Why Barnett From ‘Love Is Blind’ Is Just Like Chandler From ‘Friends’

Love Is Blind has quickly become one of the most talked-about reality shows on television; following in the footsteps of The Circle, Netflix has entered the reality TV space with an agenda — a mission to prove the streaming platform can compete with the likes of ABC’s The Bachelor and the gamut of TLC phenomenons.

Matthew Perry and Courtney Cox as Chandler and Monica in Friends
Matthew Perry and Courteney Cox | David Hume Kennerly/Getty Images

Love Is Blind features a group of individuals — all unrealistically attractive — who dare to enter an engagement without ever laying eyes on one another. Once engaged, they meet for a destination honeymoon in Mexico and then move in together to test their relationship under real-life stressors and uncontrollable environmental factors. While the show takes off as a lovey-dovey exploration, it quickly spirals into a dramafest, which is exactly what all viewers crave.

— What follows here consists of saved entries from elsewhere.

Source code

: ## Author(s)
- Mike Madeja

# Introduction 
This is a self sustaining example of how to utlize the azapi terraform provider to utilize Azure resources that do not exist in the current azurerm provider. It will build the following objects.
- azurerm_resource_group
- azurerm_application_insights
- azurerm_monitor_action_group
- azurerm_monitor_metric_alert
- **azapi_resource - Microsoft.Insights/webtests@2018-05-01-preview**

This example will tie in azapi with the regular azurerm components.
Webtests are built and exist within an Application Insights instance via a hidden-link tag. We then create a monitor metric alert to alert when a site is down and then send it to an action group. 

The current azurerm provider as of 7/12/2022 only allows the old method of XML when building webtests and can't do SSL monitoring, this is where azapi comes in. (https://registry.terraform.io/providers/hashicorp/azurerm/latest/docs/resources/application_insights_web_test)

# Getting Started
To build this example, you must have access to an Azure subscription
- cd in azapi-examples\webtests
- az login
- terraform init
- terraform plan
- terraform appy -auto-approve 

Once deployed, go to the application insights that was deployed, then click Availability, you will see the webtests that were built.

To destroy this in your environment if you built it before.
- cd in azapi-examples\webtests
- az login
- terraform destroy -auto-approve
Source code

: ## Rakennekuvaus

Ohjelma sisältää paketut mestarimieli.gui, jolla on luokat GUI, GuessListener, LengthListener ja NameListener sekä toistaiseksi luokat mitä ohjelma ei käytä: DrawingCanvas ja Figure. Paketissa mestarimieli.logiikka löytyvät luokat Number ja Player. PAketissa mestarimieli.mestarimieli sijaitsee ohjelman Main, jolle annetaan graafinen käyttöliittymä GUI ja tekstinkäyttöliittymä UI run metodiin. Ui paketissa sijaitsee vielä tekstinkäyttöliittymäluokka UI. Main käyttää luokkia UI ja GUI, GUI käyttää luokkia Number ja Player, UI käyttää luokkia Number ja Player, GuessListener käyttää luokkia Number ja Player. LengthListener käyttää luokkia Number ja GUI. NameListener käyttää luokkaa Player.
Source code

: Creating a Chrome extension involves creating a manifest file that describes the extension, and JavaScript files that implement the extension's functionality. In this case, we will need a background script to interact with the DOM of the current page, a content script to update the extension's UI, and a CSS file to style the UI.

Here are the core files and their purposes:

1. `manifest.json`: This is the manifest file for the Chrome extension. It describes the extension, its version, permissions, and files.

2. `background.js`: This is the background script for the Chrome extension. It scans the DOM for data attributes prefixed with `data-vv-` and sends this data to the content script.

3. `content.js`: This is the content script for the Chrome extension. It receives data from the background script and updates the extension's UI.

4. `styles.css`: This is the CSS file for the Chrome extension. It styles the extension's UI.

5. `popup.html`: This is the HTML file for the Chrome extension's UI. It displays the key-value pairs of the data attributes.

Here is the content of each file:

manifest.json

Spoilers for the first few episodes of ‘Love Is Blind’ below 

As for some of the drama, one guy, Barnett, finds himself in a bit of a love triangle, as he convinces two girls that he is in love with both of them. Then, must detract his words for one, while following his heart and vying for the other. While on the surface, this fact may make Barnett seem like a Joey — the lady’s man on Friends with a knack for romancing woman — Barnett is a lot more like Chandler (for a few obvious reasons).

What Barnett from ‘Love is Blind’ and Chandler from ‘Friends’ have in common  

First off, Barnett is a jokester; he always has a sly comment up his sleeve, and a cheesy (often inappropriate) joke tucked in his pocket. And, for a family-friendly show, Chandler pushed the envelope as much as possible when it came to his humor style on Friends. 

Both the real-life Barnett and the character Chandler rely on their funny bones in social situations. They rely on their sense of humor to foster sympathy and build connections. Rather than delving information about their inner lives — turmoil, stressors, family drama, and more — they resort to humor as a means of escape, as a way to clear the air of any tension that may be lingering. They use humor to draw people in, as opposed to sincerity or sobriety (two traits often intimately tied to the depth of a connection).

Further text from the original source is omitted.